• **WORK ITEM**: Take the lines from the one containing "- Confirmação em tempo real" through the end of the material and write them out exactly, omitting pictures.
* * * * * * *
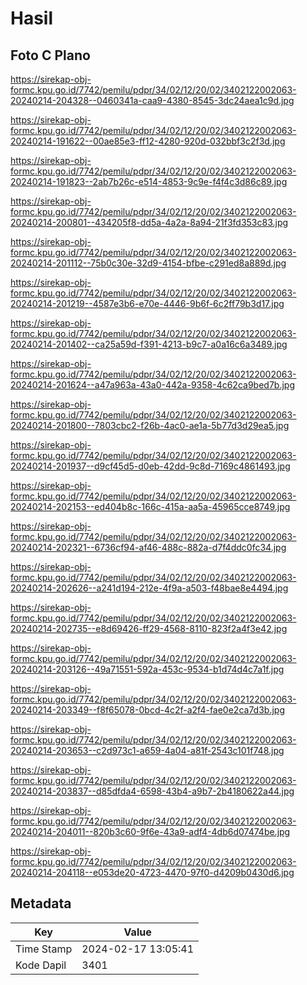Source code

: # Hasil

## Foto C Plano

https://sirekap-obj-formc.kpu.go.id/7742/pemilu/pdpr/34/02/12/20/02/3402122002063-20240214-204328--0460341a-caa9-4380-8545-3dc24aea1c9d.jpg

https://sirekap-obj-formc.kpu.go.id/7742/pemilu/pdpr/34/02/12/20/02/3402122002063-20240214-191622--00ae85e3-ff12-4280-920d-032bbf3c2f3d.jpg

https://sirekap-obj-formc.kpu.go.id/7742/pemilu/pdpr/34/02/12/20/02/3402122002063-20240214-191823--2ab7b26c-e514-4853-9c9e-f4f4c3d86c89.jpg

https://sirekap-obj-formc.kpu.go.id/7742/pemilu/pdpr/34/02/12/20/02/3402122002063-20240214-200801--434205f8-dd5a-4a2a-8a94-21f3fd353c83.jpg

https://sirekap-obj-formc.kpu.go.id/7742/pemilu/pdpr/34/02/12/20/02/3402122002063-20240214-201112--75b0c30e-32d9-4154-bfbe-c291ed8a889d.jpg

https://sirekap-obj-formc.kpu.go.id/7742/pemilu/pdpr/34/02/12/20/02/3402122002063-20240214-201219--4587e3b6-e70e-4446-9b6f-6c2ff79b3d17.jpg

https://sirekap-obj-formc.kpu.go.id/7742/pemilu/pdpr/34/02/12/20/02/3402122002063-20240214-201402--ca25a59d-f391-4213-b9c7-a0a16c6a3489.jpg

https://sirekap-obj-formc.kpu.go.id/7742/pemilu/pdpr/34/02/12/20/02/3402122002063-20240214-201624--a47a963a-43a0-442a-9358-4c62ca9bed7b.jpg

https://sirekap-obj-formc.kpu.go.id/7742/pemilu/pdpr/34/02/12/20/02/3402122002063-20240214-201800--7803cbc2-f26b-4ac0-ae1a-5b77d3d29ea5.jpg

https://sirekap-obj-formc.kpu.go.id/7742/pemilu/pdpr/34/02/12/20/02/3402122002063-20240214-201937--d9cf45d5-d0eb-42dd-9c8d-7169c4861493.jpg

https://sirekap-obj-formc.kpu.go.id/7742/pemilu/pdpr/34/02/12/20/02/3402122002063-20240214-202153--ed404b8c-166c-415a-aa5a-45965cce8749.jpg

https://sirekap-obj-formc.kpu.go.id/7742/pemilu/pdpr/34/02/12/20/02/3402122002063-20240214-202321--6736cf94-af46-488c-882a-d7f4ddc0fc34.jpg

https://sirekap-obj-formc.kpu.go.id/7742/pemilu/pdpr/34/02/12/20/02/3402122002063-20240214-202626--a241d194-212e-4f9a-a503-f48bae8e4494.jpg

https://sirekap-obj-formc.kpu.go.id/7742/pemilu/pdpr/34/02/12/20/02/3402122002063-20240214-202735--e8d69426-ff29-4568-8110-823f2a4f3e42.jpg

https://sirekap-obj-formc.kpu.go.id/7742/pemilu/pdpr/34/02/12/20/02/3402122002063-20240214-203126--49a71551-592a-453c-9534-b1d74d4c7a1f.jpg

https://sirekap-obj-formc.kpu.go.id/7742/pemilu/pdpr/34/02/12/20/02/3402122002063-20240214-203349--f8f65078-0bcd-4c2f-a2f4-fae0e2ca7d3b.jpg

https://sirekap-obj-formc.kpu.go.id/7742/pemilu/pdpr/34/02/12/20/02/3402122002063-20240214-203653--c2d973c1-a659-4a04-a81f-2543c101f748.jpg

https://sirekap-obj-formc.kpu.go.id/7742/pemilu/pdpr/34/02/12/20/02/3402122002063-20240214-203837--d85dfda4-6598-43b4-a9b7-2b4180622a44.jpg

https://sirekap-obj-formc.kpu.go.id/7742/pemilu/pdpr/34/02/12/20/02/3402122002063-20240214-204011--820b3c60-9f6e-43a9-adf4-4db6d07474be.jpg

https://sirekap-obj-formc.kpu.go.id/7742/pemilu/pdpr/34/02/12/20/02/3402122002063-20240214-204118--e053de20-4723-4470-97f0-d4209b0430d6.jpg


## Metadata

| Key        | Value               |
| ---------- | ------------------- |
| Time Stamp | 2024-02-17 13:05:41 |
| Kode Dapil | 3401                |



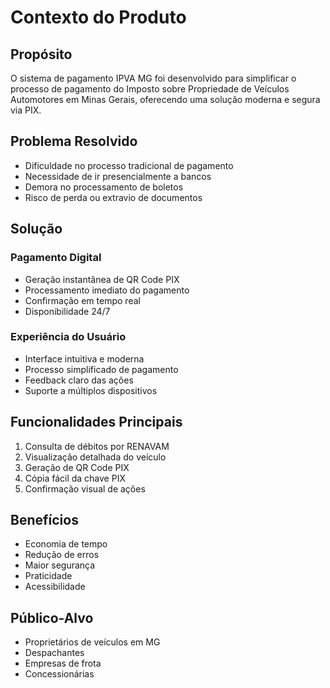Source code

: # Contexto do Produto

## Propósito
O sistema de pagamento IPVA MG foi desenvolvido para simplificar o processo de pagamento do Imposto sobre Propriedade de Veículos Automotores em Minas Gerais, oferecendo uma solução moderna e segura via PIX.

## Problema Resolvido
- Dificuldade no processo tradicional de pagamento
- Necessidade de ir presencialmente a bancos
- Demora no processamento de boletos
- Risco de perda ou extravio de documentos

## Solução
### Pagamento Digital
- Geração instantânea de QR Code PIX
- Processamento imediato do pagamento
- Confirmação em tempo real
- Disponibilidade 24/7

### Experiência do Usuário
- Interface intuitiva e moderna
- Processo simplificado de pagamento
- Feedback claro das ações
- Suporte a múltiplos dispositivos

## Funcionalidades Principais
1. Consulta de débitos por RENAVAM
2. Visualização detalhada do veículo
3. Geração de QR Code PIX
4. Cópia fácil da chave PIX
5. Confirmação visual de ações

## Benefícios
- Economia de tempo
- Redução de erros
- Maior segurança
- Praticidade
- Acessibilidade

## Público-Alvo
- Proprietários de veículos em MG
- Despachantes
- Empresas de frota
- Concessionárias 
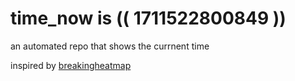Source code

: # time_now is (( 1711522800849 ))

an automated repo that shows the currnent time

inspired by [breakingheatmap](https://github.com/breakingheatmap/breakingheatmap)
* * * * * * *
• **SOLVED PROBLEM**:
- Confirmação em tempo real
- Disponibilidade 24/7

### Experiência do Usuário
- Interface intuitiva e moderna
- Processo simplificado de pagamento
- Feedback claro das ações
- Suporte a múltiplos dispositivos

## Funcionalidades Principais
1. Consulta de débitos por RENAVAM
2. Visualização detalhada do veículo
3. Geração de QR Code PIX
4. Cópia fácil da chave PIX
5. Confirmação visual de ações

## Benefícios
- Economia de tempo
- Redução de erros
- Maior segurança
- Praticidade
- Acessibilidade

## Público-Alvo
- Proprietários de veículos em MG
- Despachantes
- Empresas de frota
- Concessionárias 
Source code

: # time_now is (( 1711522800849 ))

an automated repo that shows the currnent time

inspired by [breakingheatmap](https://github.com/breakingheatmap/breakingheatmap)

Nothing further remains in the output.